┌─ Provided entries
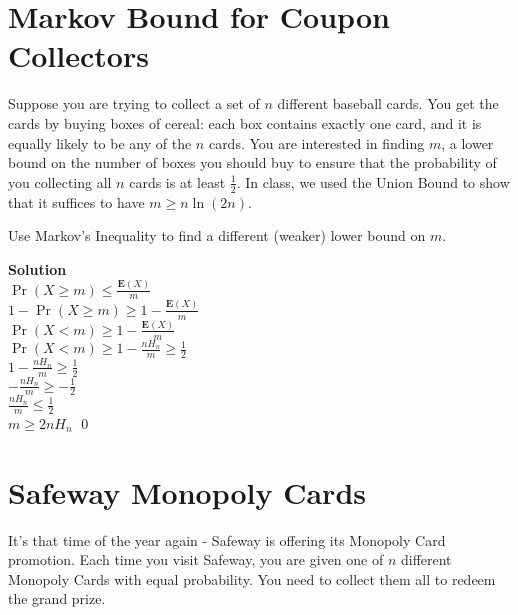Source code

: \documentclass[11pt]{article}
\newcommand*{\Question}[1]{\section{#1}}
\newenvironment{Answer}{\vspace{10pt}\begin{mdframed}\textbf{Solution}\\}{\end{mdframed}\vfill\pagebreak[3]}
\newenvironment{Answer}{\vspace{10pt}}{\vfill\pagebreak[3]}
\newcommand*{\E}{\textbf{E}}
\begin{document}
\Question{Markov Bound for Coupon Collectors} 
Suppose you are trying to collect a set of $n$ different baseball cards. You get the cards by buying boxes of cereal: each box contains exactly one card, and it is equally likely to be any of the $n$ cards. You are interested in finding $m$, a lower bound on the number of boxes you should buy to ensure that the probability of you collecting all $n$ cards is at least $\frac{1}{2}$. In class, we used the Union Bound to show that it suffices to have $m \geq n \ln (2n)$.

Use Markov's Inequality to find a different (weaker) lower bound on $m$.

\begin{Answer}
$\Pr(X \geq m) \leq \frac{\E(X)}{m}$\\
$1-\Pr(X \geq m) \geq 1-\frac{\E(X)}{m}$\\
$\Pr(X<m) \geq 1 - \frac{\E(X)}{m}$\\
$\Pr(X<m) \geq 1 - \frac{nH_n}{m} \geq \frac{1}{2}$\\
$1 - \frac{nH_n}{m} \geq \frac{1}{2}$\\
$-\frac{nH_n}{m} \geq -\frac{1}{2}$\\
$\frac{nH_n}{m} \leq \frac{1}{2}$\\
$m \geq 2nH_n$ \qed
\end{Answer}

\Question{Safeway Monopoly Cards} 
It's that time of the year again - Safeway is offering its Monopoly Card promotion. Each time you visit Safeway, you are given one of $n$ different Monopoly Cards with equal probability. You need to collect them all to redeem the grand prize.
\end{document}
└─
Prompt:
List all lines above in which the string "vfill" appears.

Output of the task:
\newenvironment{Answer}{\vspace{10pt}\begin{mdframed}\textbf{Solution}\\}{\end{mdframed}\vfill\pagebreak[3]}
\newenvironment{Answer}{\vspace{10pt}}{\vfill\pagebreak[3]}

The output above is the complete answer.